In this game, your imagination is the GPU.
You type. You read. You think. You die.
No tutorials. No minimap. No hand-holding.
Just you, your wits, and a cursor.

─────────────── COMMANDS ───────────────

move ─ north south east west up down (or n s e w u d)

look ─ look around, look rat to examine

fight ─ kill rat to attack, flee to run

items ─ get, drop, inventory, equip

help ─ help lists commands, help kill explains one

────────── PROTIPS ──────────

Tab autocompletes commands and targets

↑ ↓ recall command history

Abbreviate freely: inv eq k rat l

─────────────── ☠ ───────────────

The game is hard. You will die. Learn why. Try again.

Movement

north, south, east, west, up, down

n | s | e | w | u | d

look [direction | target]

l | examine

listen [target]

Hear ambient sounds or a specific creature

open direction | door

close direction | door

unlock direction | door

lock direction | door

Combat

kill target

k | attack

flee

Items

get item [container]

take

drop item

put item container

from container get | put item

inventory

i | inv

equip item

eq | wear | wield

remove item

use item

Consume potions, activate items

Character

score

sc | stats | fragments

skills

raise skill

worth

rest | sleep | wake | stand

meditate

Communication

say message

Speak to NPCs in the room. Some respond to specific words.

shout message

Louder. May be heard in adjacent rooms.

System

help [topic | command]

?

quest [quest_id]

hint

Toggle contextual hints on/off (on by default)

prompt [format]

Customize your command prompt

colors

Display color test pattern

save | load | quit

Config (slash commands)

/config font

List available fonts

/config font number

Select font by number (see /config font for list)

/config font size [8-72]

View or set font size

Engaging

Type kill <target> to attack. Combat is real-time and tick-based.

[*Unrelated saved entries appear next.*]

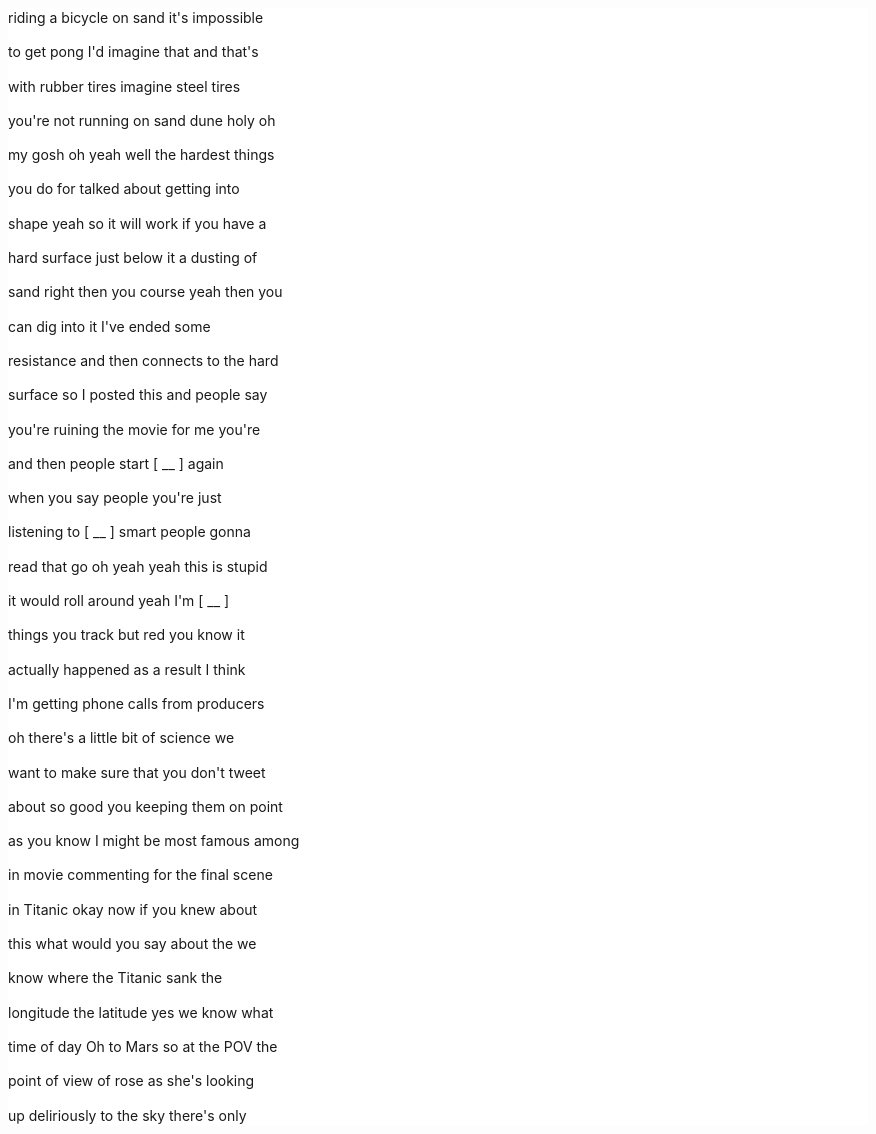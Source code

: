 riding a bicycle on sand it's impossible

to get pong I'd imagine that and that's

with rubber tires imagine steel tires

you're not running on sand dune holy oh

my gosh oh yeah well the hardest things

you do for talked about getting into

shape yeah so it will work if you have a

hard surface just below it a dusting of

sand right then you course yeah then you

can dig into it I've ended some

resistance and then connects to the hard

surface so I posted this and people say

you're ruining the movie for me you're

and then people start [ __ ] again

when you say people you're just

listening to [ __ ] smart people gonna

read that go oh yeah yeah this is stupid

it would roll around yeah I'm [ __ ]

things you track but red you know it

actually happened as a result I think

I'm getting phone calls from producers

oh there's a little bit of science we

want to make sure that you don't tweet

about so good you keeping them on point

as you know I might be most famous among

in movie commenting for the final scene

in Titanic okay now if you knew about

this what would you say about the we

know where the Titanic sank the

longitude the latitude yes we know what

time of day Oh to Mars so at the POV the

point of view of rose as she's looking

up deliriously to the sky there's only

Your attack speed depends on your weapon and dexterity.

Fleeing

Type flee to attempt escape. Success depends on your skills and available exits.

Fleeing costs stamina and may fail. You cannot flee if there are no exits.

Death

When you die, you lose some progress and respawn at a safe location.

Death is a teacher. Pay attention to what killed you.

Tips

  • Use look <enemy> to gauge their condition
  • Rest between fights to recover HP and SP
  • Know your escape routes before you need them
  • Better gear and higher skills make the difference

Targeting

Target by keyword: get sword matches "rusty sword"

Partial matches work: get sw also matches "rusty sword"

For multiples: 2.rat targets the second rat

This works for items, mobs, and doors throughout all commands.

Equipment Slots

Weapons go in your main hand. Armor covers various body slots.

Use score to see your status and equipment.

Better gear directly improves your combat effectiveness.

Containers

Bags, chests, and corpses can hold items and money.

Use look <container> to see contents.

Use from <container> get <item> to retrieve things.

Weight

Items have weight. Strength determines how much you can carry.

Check your carry capacity with score.

Exploration

The world is large. Thousands of rooms to discover.

Use look to see room descriptions and available exits.

Pay attention to descriptions ─ they contain hints and hidden details.

Doors

Some passages have doors. Use open <direction> to open them.

Some doors are locked. You'll need to find keys or other means.

NPCs

Not everything wants to kill you. Some creatures can be talked to.

Use look <npc> to examine them before attacking.

Use say <message> to speak. Some NPCs respond to specific words.

Money

Pence (p) ─ Base unit

Shilling (s) ─ 12 pence

Crown (c) ─ 5 shillings (60 pence)

Money can be found on the ground, in containers, or looted from enemies.

Use worth to see how much you carry. Also shown in score.

Quests

Quests track your progress through the world's stories.

Use quest to see active and completed quests.

Use quest <name> to view details of a specific quest.

Persistence

Your progress saves automatically. The world resets, you don't.

Stats

Strength ─ Max HP, carry capacity, melee damage

Dexterity ─ Max stamina, attack speed, flee chance

Intelligence ─ Magic potency, mental resistance

Stats start capped at 50. View with score.

Skills

Swordsmanship ─ Swords

Fencing ─ Rapiers, daggers

Macing ─ Blunt weapons

Archery ─ Bows, crossbows

Wrestling ─ Unarmed combat

Tactics ─ Combat damage bonus

Anatomy ─ Critical hit chance

Skills start capped at 50. View with skills.

Progression

Use it to gain it. Swing a sword → Swordsmanship gains.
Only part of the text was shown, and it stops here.